EXERCISE REQUIREMENTS >> Please copy out every line in the entries that includes the word "drawing".

DATA >>
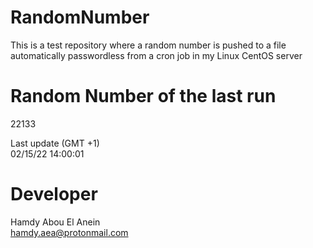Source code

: # RandomNumber    
This is a test repository where a random number is pushed to a file automatically passwordless from a cron job in my Linux CentOS server    
# Random Number of the last run   
22133
      
Last update (GMT +1)    
02/15/22 14:00:01
# Developer    
Hamdy Abou El Anein   
hamdy.aea@protonmail.com
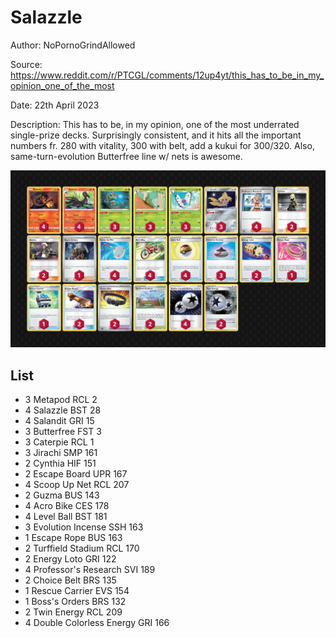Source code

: # Salazzle

Author: NoPornoGrindAllowed

Source: <https://www.reddit.com/r/PTCGL/comments/12up4yt/this_has_to_be_in_my_opinion_one_of_the_most>

Date: 22th April 2023

Description: This has to be, in my opinion, one of the most underrated single-prize decks. Surprisingly consistent, and it hits all the important numbers fr. 280 with vitality, 300 with belt, add a kukui for 300/320. Also, same-turn-evolution Butterfree line w/ nets is awesome.

![decklist](../../images/SVI/Salazzle/1-%20Salazzle.png)

## List

* 3 Metapod RCL 2
* 4 Salazzle BST 28
* 4 Salandit GRI 15
* 3 Butterfree FST 3
* 3 Caterpie RCL 1
* 3 Jirachi SMP 161
* 2 Cynthia HIF 151
* 2 Escape Board UPR 167
* 4 Scoop Up Net RCL 207
* 2 Guzma BUS 143
* 4 Acro Bike CES 178
* 4 Level Ball BST 181
* 3 Evolution Incense SSH 163
* 1 Escape Rope BUS 163
* 2 Turffield Stadium RCL 170
* 2 Energy Loto GRI 122
* 4 Professor's Research SVI 189
* 2 Choice Belt BRS 135
* 1 Rescue Carrier EVS 154
* 1 Boss's Orders BRS 132
* 2 Twin Energy RCL 209
* 4 Double Colorless Energy GRI 166
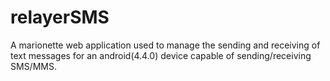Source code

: relayerSMS
==========

A marionette web application used to manage the sending and receiving of text messages for an android(4.4.0) device capable of sending/receiving SMS/MMS.
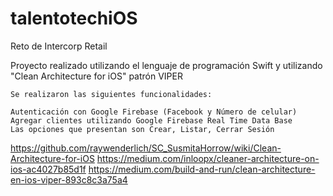 # talentotechiOS

Reto de Intercorp Retail

Proyecto realizado utilizando el lenguaje de programación Swift y utilizando "Clean Architecture for iOS" patrón VIPER

    Se realizaron las siguientes funcionalidades:

    Autenticación con Google Firebase (Facebook y Número de celular)
    Agregar clientes utilizando Google Firebase Real Time Data Base
    Las opciones que presentan son Crear, Listar, Cerrar Sesión

https://github.com/raywenderlich/SC_SusmitaHorrow/wiki/Clean-Architecture-for-iOS https://medium.com/inloopx/cleaner-architecture-on-ios-ac4027b85d1f https://medium.com/build-and-run/clean-architecture-en-ios-viper-893c8c3a75a4
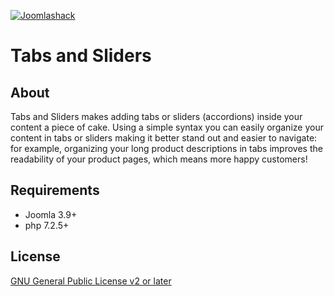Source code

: [![Joomlashack](https://www.joomlashack.com/images/logo_circle_small.png)](https://www.joomlashack.com)

Tabs and Sliders
================

## About

Tabs and Sliders makes adding tabs or sliders (accordions) inside your content a piece of cake. Using a simple syntax you can easily organize your content in tabs or sliders making it better stand out and easier to navigate: for example, organizing your long product descriptions in tabs improves the readability of your product pages, which means more happy customers!


## Requirements

* Joomla 3.9+
* php 7.2.5+

## License

[GNU General Public License v2 or later](http://www.gnu.org/copyleft/gpl.html)
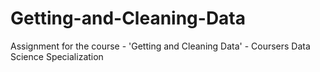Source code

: # Getting-and-Cleaning-Data
Assignment for the course - 'Getting and Cleaning Data' - Coursers Data Science Specialization

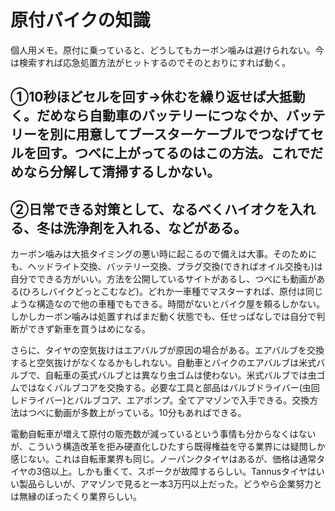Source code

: # 原付バイクの知識

個人用メモ。原付に乗っていると、どうしてもカーボン噛みは避けられない。今は検索すれば応急処置方法がヒットするのでそのとおりにすれば動く。

## ①10秒ほどセルを回す→休むを繰り返せば大抵動く。だめなら自動車のバッテリーにつなぐか、バッテリーを別に用意してブースターケーブルでつなげてセルを回す。つべに上がってるのはこの方法。これでだめなら分解して清掃するしかない。

## ②日常できる対策として、なるべくハイオクを入れる、冬は洗浄剤を入れる、などがある。

カーボン噛みは大抵タイミングの悪い時に起こるので備えは大事。そのためにも、ヘッドライト交換、バッテリー交換、プラグ交換(できればオイル交換も)は自分でできる方がいい。方法を公開しているサイトがあるし、つべにも動画がある(ひろしバイクどっとこむなど)。どれか一車種でマスターすれば、原付は同じような構造なので他の車種でもできる。時間がないとバイク屋を頼るしかない。しかしカーボン噛みは処置すればまだ動く状態でも、任せっぱなしでは自分で判断ができず新車を買うはめになる。

さらに、タイヤの空気抜けはエアバルブが原因の場合がある。エアバルブを交換すると空気抜けがなくなるかもしれない。自動車とバイクのエアバルブは米式バルブで、自転車の英式バルブとは異なり虫ゴムは使わない。米式バルブでは虫ゴムではなくバルブコアを交換する。必要な工具と部品はバルブドライバー(虫回しドライバー)とバルブコア、エアポンプ。全てアマゾンで入手できる。交換方法はつべに動画が多数上がっている。10分もあればできる。

電動自転車が増えて原付の販売数が減っているという事情も分からなくはないが、こういう構造改革を拒み硬直化しひたすら既得権益を守る業界には疑問しか感じない。これは自転車業界も同じ。ノーパンクタイヤはあるが、価格は通常タイヤの3倍以上。しかも重くて、スポークが故障するらしい。Tannusタイヤはいい製品らしいが、アマゾンで見ると一本3万円以上だった。どうやら企業努力とは無縁のぼったくり業界らしい。

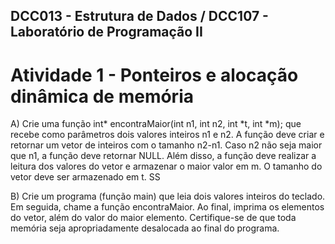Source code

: ## DCC013 - Estrutura de Dados / DCC107 - Laboratório de Programação II
# Atividade 1 - Ponteiros e alocação dinâmica de memória

A) Crie uma função int* encontraMaior(int n1, int n2, int *t, int *m); que recebe como parâmetros dois valores inteiros n1 e n2. A função deve criar e retornar um vetor de inteiros com o tamanho n2-n1. Caso n2 não seja maior que n1, a função deve retornar NULL. Além disso, a função deve realizar a leitura dos valores do vetor e armazenar o maior valor em m. O tamanho do vetor deve ser armazenado em t. SS

B) Crie um programa (função main) que leia dois valores inteiros do teclado. Em seguida, chame a função encontraMaior. Ao final, imprima os elementos do vetor, além do valor do maior elemento. Certifique-se de que toda memória seja apropriadamente desalocada ao final do programa.
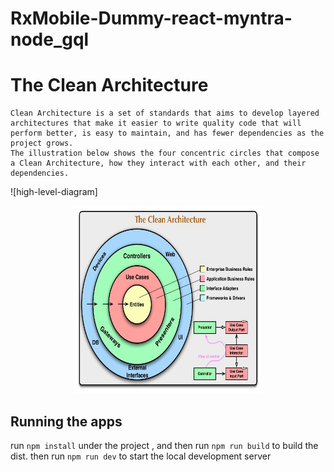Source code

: # RxMobile-Dummy-react-myntra-node_gql

# The Clean Architecture

    Clean Architecture is a set of standards that aims to develop layered architectures that make it easier to write quality code that will perform better, is easy to maintain, and has fewer dependencies as the project grows.
    The illustration below shows the four concentric circles that compose a Clean Architecture, how they interact with each other, and their dependencies.

![high-level-diagram]

<p align="center">
    <img width="300" height="300" src="docs/images/high-level-diagram.jpg">
  </p>

## Running the apps

run `npm install` under the project , and then run `npm run build` to build the dist.
then run `npm run dev` to start the local development server
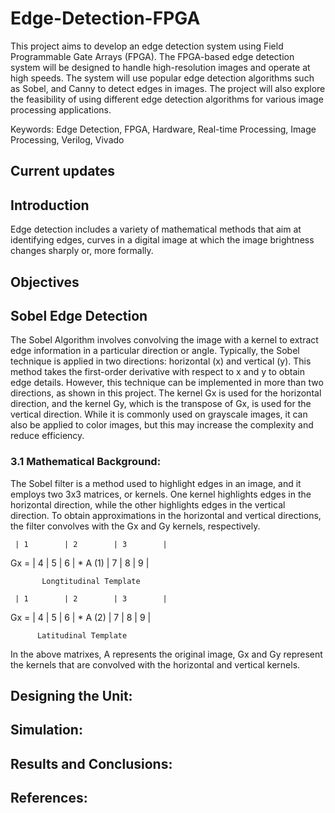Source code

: # Edge-Detection-FPGA

This project aims to develop an edge detection system using Field Programmable Gate Arrays (FPGA). The FPGA-based edge detection system will be designed to handle high-resolution images and operate at high speeds. The system will use popular edge detection algorithms such as Sobel, and Canny to detect edges in images. The project will also explore the feasibility of using different edge detection algorithms for various image processing applications.

Keywords: Edge Detection, FPGA, Hardware, Real-time Processing, Image Processing, Verilog, Vivado

## Current updates

## Introduction

Edge detection includes a variety of mathematical methods that aim at identifying edges, curves in a digital image at which the image brightness changes sharply or, more formally.
## Objectives

## Sobel Edge Detection

The Sobel Algorithm involves convolving the image with a kernel to extract edge information in a particular direction or angle. Typically, the Sobel technique is applied in two directions: horizontal (x) and vertical (y). This method takes the first-order derivative with respect to x and y to obtain edge details. However, this technique can be implemented in more than two directions, as shown in this project. The kernel Gx is used for the horizontal direction, and the kernel Gy, which is the transpose of Gx, is used for the vertical direction. While it is commonly used on grayscale images, it can also be applied to color images, but this may increase the complexity and reduce efficiency.

### 3.1 Mathematical Background:

The Sobel filter is a method used to highlight edges in an image, and it employs two 3x3 matrices, or kernels. One kernel highlights edges in the horizontal direction, while the other highlights edges in the vertical direction. To obtain approximations in the horizontal and vertical directions, the filter convolves with the Gx and Gy kernels, respectively.

     | 1        | 2        | 3        |
Gx = | 4        | 5        | 6        | * A  (1)
     | 7        | 8        | 9        |                

           Longtitudinal Template

     | 1        | 2        | 3        |
Gx = | 4        | 5        | 6        | * A    (2)
     | 7        | 8        | 9        |

          Latitudinal Template

In the above matrixes, A represents the original image, Gx and Gy represent the kernels that are convolved with the horizontal and vertical kernels.

## Designing the Unit:

## Simulation:

## Results and Conclusions:

## References:
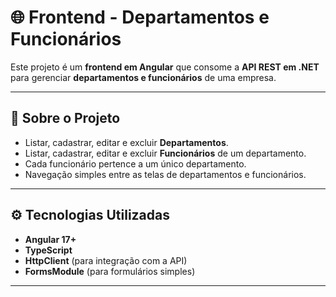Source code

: # 🌐 Frontend - Departamentos e Funcionários  

Este projeto é um **frontend em Angular** que consome a **API REST em .NET** para gerenciar **departamentos e funcionários** de uma empresa.  

---

## 📌 Sobre o Projeto  
- Listar, cadastrar, editar e excluir **Departamentos**.  
- Listar, cadastrar, editar e excluir **Funcionários** de um departamento.  
- Cada funcionário pertence a um único departamento.  
- Navegação simples entre as telas de departamentos e funcionários.  

---

## ⚙️ Tecnologias Utilizadas  
- **Angular 17+**  
- **TypeScript**  
- **HttpClient** (para integração com a API)  
- **FormsModule** (para formulários simples)  

---
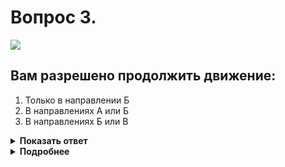 # Вопрос 3.

![](https://s.drom.ru/i24227/pdd/tickets/2016/1542608399.jpg)

## Вам разрешено продолжить движение:

1. Только в направлении Б
2. В направлениях А или Б
3. В направлениях Б или В

<details>
<summary><b>Показать ответ</b></summary>
Правильный ответ: 1
</details>
<details>
<summary><b>Подробнее</b></summary>
Согласно знаку 4.3 «Круговое движение» Вы выезжаете на перекрёсток, движение по которому разрешается только в направлении стрелок, изображённых на знаке. Встречное движение по траектории «В» запрещено. Поворот направо по траектории «А» запрещает знак 3.18.1 «Поворот направо запрещён». Можете из указанных направлений продолжить движение только по траектории «Б».
(«Дорожные знаки»)
</details>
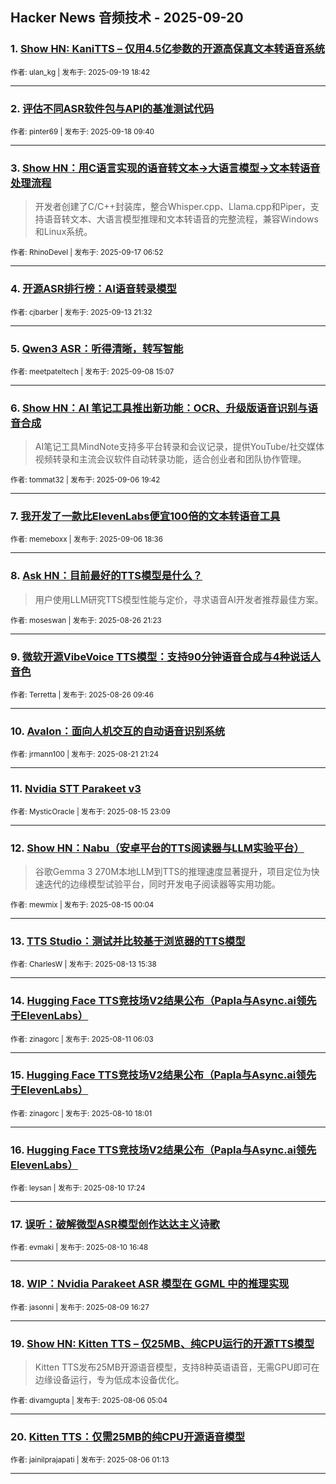 ## Hacker News 音频技术 - 2025-09-20


### 1. [Show HN: KaniTTS – 仅用4.5亿参数的开源高保真文本转语音系统](https://news.ycombinator.com/item?id=45304989)

<sub>作者: ulan_kg | 发布于: 2025-09-19 18:42</sub>

---

### 2. [评估不同ASR软件包与API的基准测试代码](https://news.ycombinator.com/item?id=45287596)

<sub>作者: pinter69 | 发布于: 2025-09-18 09:40</sub>

---

### 3. [Show HN：用C语言实现的语音转文本->大语言模型->文本转语音处理流程](https://news.ycombinator.com/item?id=45272639)
> 开发者创建了C/C++封装库，整合Whisper.cpp、Llama.cpp和Piper，支持语音转文本、大语言模型推理和文本转语音的完整流程，兼容Windows和Linux系统。

<sub>作者: RhinoDevel | 发布于: 2025-09-17 06:52</sub>

---

### 4. [开源ASR排行榜：AI语音转录模型](https://news.ycombinator.com/item?id=45235498)

<sub>作者: cjbarber | 发布于: 2025-09-13 21:32</sub>

---

### 5. [Qwen3 ASR：听得清晰，转写智能](https://news.ycombinator.com/item?id=45169263)

<sub>作者: meetpateltech | 发布于: 2025-09-08 15:07</sub>

---

### 6. [Show HN：AI 笔记工具推出新功能：OCR、升级版语音识别与语音合成](https://news.ycombinator.com/item?id=45152280)
> AI笔记工具MindNote支持多平台转录和会议记录，提供YouTube/社交媒体视频转录和主流会议软件自动转录功能，适合创业者和团队协作管理。

<sub>作者: tommat32 | 发布于: 2025-09-06 19:42</sub>

---

### 7. [我开发了一款比ElevenLabs便宜100倍的文本转语音工具](https://news.ycombinator.com/item?id=45151768)

<sub>作者: memeboxx | 发布于: 2025-09-06 18:36</sub>

---

### 8. [Ask HN：目前最好的TTS模型是什么？](https://news.ycombinator.com/item?id=45032508)
> 用户使用LLM研究TTS模型性能与定价，寻求语音AI开发者推荐最佳方案。

<sub>作者: moseswan | 发布于: 2025-08-26 21:23</sub>

---

### 9. [微软开源VibeVoice TTS模型：支持90分钟语音合成与4种说话人音色](https://news.ycombinator.com/item?id=45024338)

<sub>作者: Terretta | 发布于: 2025-08-26 09:46</sub>

---

### 10. [Avalon：面向人机交互的自动语音识别系统](https://news.ycombinator.com/item?id=44978277)

<sub>作者: jrmann100 | 发布于: 2025-08-21 21:24</sub>

---

### 11. [Nvidia STT Parakeet v3](https://news.ycombinator.com/item?id=44918313)

<sub>作者: MysticOracle | 发布于: 2025-08-15 23:09</sub>

---

### 12. [Show HN：Nabu（安卓平台的TTS阅读器与LLM实验平台）](https://news.ycombinator.com/item?id=44907170)
> 谷歌Gemma 3 270M本地LLM到TTS的推理速度显著提升，项目定位为快速迭代的边缘模型试验平台，同时开发电子阅读器等实用功能。

<sub>作者: mewmix | 发布于: 2025-08-15 00:04</sub>

---

### 13. [TTS Studio：测试并比较基于浏览器的TTS模型](https://news.ycombinator.com/item?id=44889900)

<sub>作者: CharlesW | 发布于: 2025-08-13 15:38</sub>

---

### 14. [Hugging Face TTS竞技场V2结果公布（Papla与Async.ai领先于ElevenLabs）](https://news.ycombinator.com/item?id=44861142)

<sub>作者: zinagorc | 发布于: 2025-08-11 06:03</sub>

---

### 15. [Hugging Face TTS竞技场V2结果公布（Papla与Async.ai领先于ElevenLabs）](https://news.ycombinator.com/item?id=44856995)

<sub>作者: zinagorc | 发布于: 2025-08-10 18:01</sub>

---

### 16. [Hugging Face TTS竞技场V2结果公布（Papla与Async.ai领先ElevenLabs）](https://news.ycombinator.com/item?id=44856714)

<sub>作者: leysan | 发布于: 2025-08-10 17:24</sub>

---

### 17. [误听：破解微型ASR模型创作达达主义诗歌](https://news.ycombinator.com/item?id=44856410)

<sub>作者: evmaki | 发布于: 2025-08-10 16:48</sub>

---

### 18. [WIP：Nvidia Parakeet ASR 模型在 GGML 中的推理实现](https://news.ycombinator.com/item?id=44847823)

<sub>作者: jasonni | 发布于: 2025-08-09 16:27</sub>

---

### 19. [Show HN: Kitten TTS – 仅25MB、纯CPU运行的开源TTS模型](https://news.ycombinator.com/item?id=44807868)
> Kitten TTS发布25MB开源语音模型，支持8种英语语音，无需GPU即可在边缘设备运行，专为低成本设备优化。

<sub>作者: divamgupta | 发布于: 2025-08-06 05:04</sub>

---

### 20. [Kitten TTS：仅需25MB的纯CPU开源语音模型](https://news.ycombinator.com/item?id=44806543)

<sub>作者: jainilprajapati | 发布于: 2025-08-06 01:13</sub>

---
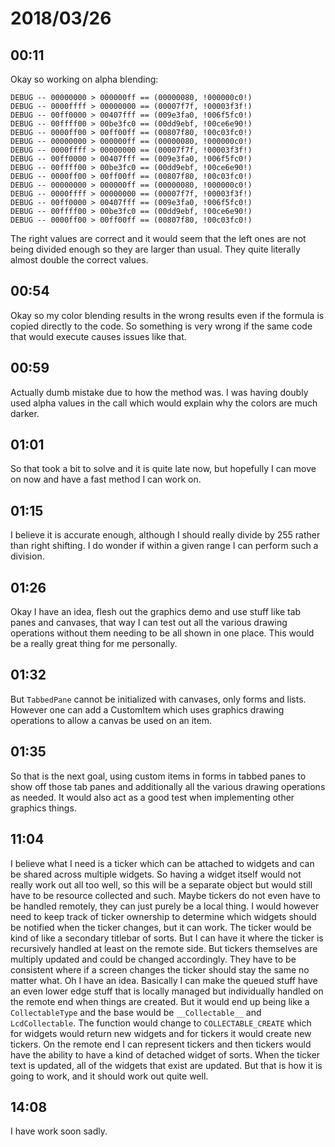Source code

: # 2018/03/26

## 00:11

Okay so working on alpha blending:

	DEBUG -- 00000000 > 000000ff == (00000080, !000000c0!)
	DEBUG -- 0000ffff > 00000000 == (00007f7f, !00003f3f!)
	DEBUG -- 00ff0000 > 00407fff == (009e3fa0, !006f5fc0!)
	DEBUG -- 00ffff00 > 00be3fc0 == (00dd9ebf, !00ce6e90!)
	DEBUG -- 0000ff00 > 00ff00ff == (00807f80, !00c03fc0!)
	DEBUG -- 00000000 > 000000ff == (00000080, !000000c0!)
	DEBUG -- 0000ffff > 00000000 == (00007f7f, !00003f3f!)
	DEBUG -- 00ff0000 > 00407fff == (009e3fa0, !006f5fc0!)
	DEBUG -- 00ffff00 > 00be3fc0 == (00dd9ebf, !00ce6e90!)
	DEBUG -- 0000ff00 > 00ff00ff == (00807f80, !00c03fc0!)
	DEBUG -- 00000000 > 000000ff == (00000080, !000000c0!)
	DEBUG -- 0000ffff > 00000000 == (00007f7f, !00003f3f!)
	DEBUG -- 00ff0000 > 00407fff == (009e3fa0, !006f5fc0!)
	DEBUG -- 00ffff00 > 00be3fc0 == (00dd9ebf, !00ce6e90!)
	DEBUG -- 0000ff00 > 00ff00ff == (00807f80, !00c03fc0!)

The right values are correct and it would seem that the left ones are not
being divided enough so they are larger than usual. They quite literally
almost double the correct values.

## 00:54

Okay so my color blending results in the wrong results even if the 
formula is copied directly to the code. So something is very wrong if the
same code that would execute causes issues like that.

## 00:59

Actually dumb mistake due to how the method was. I was having doubly used
alpha values in the call which would explain why the colors are much
darker.

## 01:01

So that took a bit to solve and it is quite late now, but hopefully I can
move on now and have a fast method I can work on.

## 01:15

I believe it is accurate enough, although I should really divide by 255
rather than right shifting. I do wonder if within a given range I can
perform such a division.

## 01:26

Okay I have an idea, flesh out the graphics demo and use stuff like tab
panes and canvases, that way I can test out all the various drawing
operations without them needing to be all shown in one place. This would
be a really great thing for me personally.

## 01:32

But `TabbedPane` cannot be initialized with canvases, only forms and lists.
However one can add a CustomItem which uses graphics drawing operations to
allow a canvas be used on an item.

## 01:35

So that is the next goal, using custom items in forms in tabbed panes to show
off those tab panes and additionally all the various drawing operations as
needed. It would also act as a good test when implementing other graphics
things.

## 11:04

I believe what I need is a ticker which can be attached to widgets and can be
shared across multiple widgets. So having a widget itself would not really
work out all too well, so this will be a separate object but would still have
to be resource collected and such. Maybe tickers do not even have to be
handled remotely, they can just purely be a local thing. I would however need
to keep track of ticker ownership to determine which widgets should be
notified when the ticker changes, but it can work. The ticker would be kind of
like a secondary titlebar of sorts. But I can have it where the ticker is
recursively handled at least on the remote side. But tickers themselves are
multiply updated and could be changed accordingly. They have to be consistent
where if a screen changes the ticker should stay the same no matter what. Oh
I have an idea. Basically I can make the queued stuff have an even lower edge
stuff that is locally managed but individually handled on the remote end when
things are created. But it would end up being like a `CollectableType` and
the base would be `__Collectable__` and `LcdCollectable`. The function would
change to `COLLECTABLE_CREATE` which for widgets would return new widgets and
for tickers it would create new tickers. On the remote end I can represent
tickers and then tickers would have the ability to have a kind of detached
widget of sorts. When the ticker text is updated, all of the widgets that
exist are updated. But that is how it is going to work, and it should work
out quite well.

## 14:08

I have work soon sadly.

ANSWER TO THIS TASK >>
panes and canvases, that way I can test out all the various drawing
However one can add a CustomItem which uses graphics drawing operations to
off those tab panes and additionally all the various drawing operations as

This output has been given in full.